### TASK
A single figure is required: the number of lines below in which the word "dans" occurs.

Pictures paired with source code
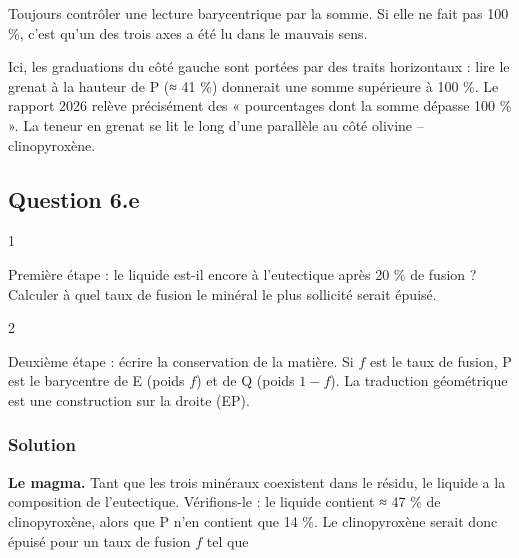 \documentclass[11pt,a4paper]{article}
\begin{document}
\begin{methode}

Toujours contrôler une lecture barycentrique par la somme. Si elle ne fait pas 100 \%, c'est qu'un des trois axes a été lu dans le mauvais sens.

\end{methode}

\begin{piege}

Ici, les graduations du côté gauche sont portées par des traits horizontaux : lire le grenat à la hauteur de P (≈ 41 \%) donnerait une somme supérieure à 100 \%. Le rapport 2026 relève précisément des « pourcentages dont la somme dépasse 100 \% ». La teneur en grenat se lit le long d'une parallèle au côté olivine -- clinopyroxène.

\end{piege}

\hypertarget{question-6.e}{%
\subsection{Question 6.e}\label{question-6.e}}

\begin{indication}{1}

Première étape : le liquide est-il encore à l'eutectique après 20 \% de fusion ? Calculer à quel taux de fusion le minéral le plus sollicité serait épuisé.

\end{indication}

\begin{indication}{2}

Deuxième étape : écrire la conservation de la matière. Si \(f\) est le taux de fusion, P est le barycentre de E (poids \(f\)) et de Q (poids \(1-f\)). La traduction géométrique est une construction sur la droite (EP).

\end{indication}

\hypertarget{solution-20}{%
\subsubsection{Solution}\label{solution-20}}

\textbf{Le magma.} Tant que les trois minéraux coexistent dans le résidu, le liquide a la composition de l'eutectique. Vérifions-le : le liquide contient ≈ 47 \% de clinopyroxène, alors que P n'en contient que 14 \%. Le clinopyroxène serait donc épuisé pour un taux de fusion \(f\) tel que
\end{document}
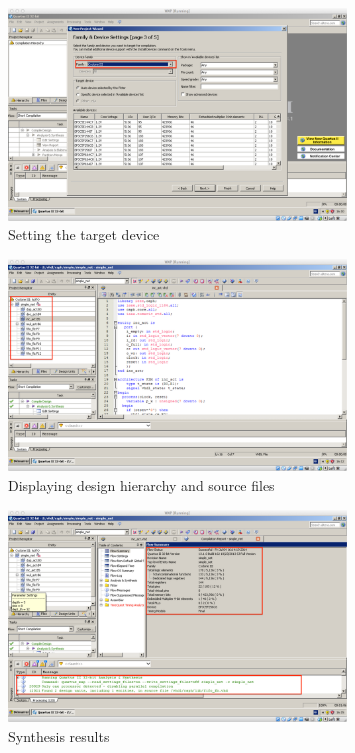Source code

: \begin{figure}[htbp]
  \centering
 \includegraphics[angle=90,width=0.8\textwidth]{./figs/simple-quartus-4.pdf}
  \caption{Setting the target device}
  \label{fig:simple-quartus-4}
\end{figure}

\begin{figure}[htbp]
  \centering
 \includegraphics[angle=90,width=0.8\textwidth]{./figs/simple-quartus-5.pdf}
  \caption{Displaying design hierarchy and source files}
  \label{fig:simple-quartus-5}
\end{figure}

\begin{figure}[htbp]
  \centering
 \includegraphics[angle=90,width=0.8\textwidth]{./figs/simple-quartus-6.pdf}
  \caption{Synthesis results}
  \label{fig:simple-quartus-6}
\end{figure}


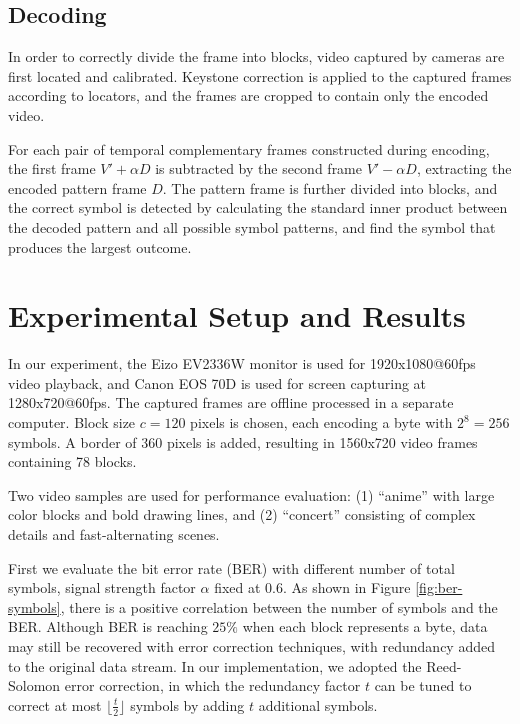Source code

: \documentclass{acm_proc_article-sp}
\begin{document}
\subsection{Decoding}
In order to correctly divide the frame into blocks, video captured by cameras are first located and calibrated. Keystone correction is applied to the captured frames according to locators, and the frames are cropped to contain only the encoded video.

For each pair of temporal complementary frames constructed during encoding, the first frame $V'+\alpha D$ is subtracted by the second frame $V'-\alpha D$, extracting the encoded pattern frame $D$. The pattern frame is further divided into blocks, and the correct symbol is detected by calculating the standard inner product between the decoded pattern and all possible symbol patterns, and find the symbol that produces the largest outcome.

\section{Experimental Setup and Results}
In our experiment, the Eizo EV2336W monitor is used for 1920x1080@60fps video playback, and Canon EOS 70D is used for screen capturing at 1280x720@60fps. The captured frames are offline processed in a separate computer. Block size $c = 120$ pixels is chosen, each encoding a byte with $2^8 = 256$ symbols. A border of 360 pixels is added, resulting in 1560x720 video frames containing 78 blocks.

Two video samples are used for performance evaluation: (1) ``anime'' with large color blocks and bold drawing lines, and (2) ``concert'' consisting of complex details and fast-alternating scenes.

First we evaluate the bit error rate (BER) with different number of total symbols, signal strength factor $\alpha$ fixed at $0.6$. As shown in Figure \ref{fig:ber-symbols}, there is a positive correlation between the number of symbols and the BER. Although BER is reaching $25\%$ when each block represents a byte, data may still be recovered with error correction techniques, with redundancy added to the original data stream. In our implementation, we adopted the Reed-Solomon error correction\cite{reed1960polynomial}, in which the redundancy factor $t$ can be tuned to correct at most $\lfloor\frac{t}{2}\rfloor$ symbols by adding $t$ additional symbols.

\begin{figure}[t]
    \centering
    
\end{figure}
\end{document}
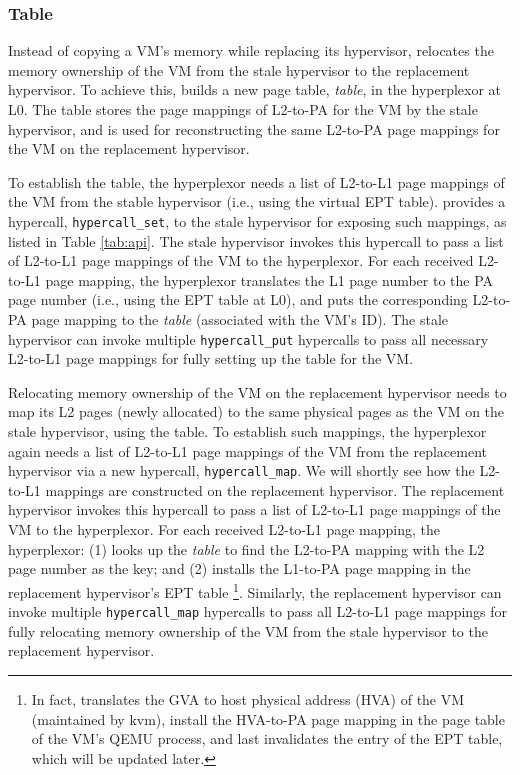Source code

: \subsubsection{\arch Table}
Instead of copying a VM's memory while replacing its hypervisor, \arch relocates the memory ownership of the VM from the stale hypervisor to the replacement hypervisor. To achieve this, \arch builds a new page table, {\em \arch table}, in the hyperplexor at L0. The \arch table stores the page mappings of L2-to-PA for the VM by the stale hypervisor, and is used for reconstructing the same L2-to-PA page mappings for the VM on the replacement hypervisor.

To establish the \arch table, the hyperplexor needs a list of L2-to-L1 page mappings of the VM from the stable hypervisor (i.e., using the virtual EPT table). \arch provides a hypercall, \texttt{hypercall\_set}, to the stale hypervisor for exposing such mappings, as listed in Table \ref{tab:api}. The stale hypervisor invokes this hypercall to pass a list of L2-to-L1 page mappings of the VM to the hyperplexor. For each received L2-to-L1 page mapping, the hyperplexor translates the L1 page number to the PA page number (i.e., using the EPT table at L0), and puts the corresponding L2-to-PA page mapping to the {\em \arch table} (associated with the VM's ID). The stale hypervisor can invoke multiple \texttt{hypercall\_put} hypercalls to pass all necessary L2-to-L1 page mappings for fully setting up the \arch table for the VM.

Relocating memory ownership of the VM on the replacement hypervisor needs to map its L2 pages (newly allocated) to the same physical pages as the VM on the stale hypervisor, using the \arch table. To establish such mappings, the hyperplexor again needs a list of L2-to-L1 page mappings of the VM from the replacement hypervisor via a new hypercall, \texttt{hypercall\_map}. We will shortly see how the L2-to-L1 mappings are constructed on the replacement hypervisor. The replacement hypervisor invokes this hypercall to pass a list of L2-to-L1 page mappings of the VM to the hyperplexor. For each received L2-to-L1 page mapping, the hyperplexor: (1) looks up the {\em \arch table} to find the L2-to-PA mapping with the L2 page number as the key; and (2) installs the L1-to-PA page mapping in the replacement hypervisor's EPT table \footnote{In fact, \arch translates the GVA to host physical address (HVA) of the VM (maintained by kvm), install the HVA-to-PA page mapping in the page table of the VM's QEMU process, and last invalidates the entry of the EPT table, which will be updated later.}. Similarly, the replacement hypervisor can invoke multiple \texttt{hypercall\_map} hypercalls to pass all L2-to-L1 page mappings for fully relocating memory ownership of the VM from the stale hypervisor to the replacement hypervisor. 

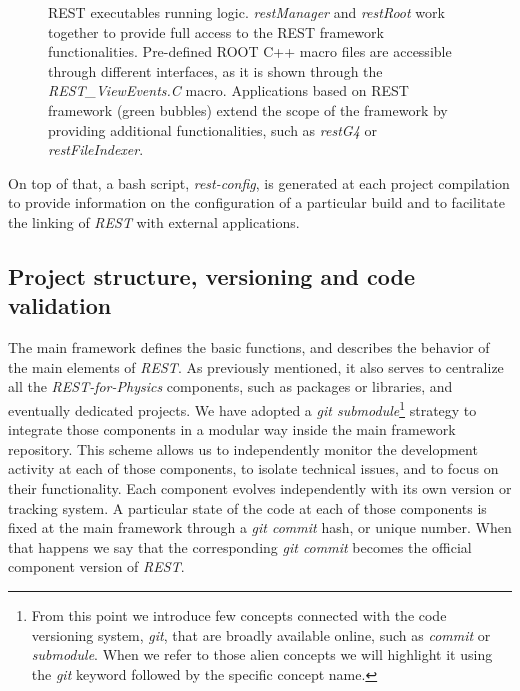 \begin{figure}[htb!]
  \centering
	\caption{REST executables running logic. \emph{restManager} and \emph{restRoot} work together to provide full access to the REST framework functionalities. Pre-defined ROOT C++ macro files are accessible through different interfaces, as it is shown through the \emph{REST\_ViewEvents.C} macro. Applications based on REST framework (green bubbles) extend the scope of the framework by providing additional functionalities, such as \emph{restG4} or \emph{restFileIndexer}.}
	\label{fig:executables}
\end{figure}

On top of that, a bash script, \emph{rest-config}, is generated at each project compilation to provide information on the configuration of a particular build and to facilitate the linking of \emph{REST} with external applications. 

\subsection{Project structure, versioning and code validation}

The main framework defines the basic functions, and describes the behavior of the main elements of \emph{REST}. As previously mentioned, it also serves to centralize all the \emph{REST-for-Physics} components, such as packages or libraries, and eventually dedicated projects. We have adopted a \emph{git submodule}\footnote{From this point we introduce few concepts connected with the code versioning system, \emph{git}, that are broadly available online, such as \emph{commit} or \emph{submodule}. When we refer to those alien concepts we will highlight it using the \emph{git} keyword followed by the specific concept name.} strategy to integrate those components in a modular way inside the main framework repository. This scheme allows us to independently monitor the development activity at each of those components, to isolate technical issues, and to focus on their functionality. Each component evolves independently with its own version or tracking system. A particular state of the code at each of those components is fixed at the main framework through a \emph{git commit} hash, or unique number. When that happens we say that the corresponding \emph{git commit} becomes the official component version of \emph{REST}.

### YOUR SOLUTION
2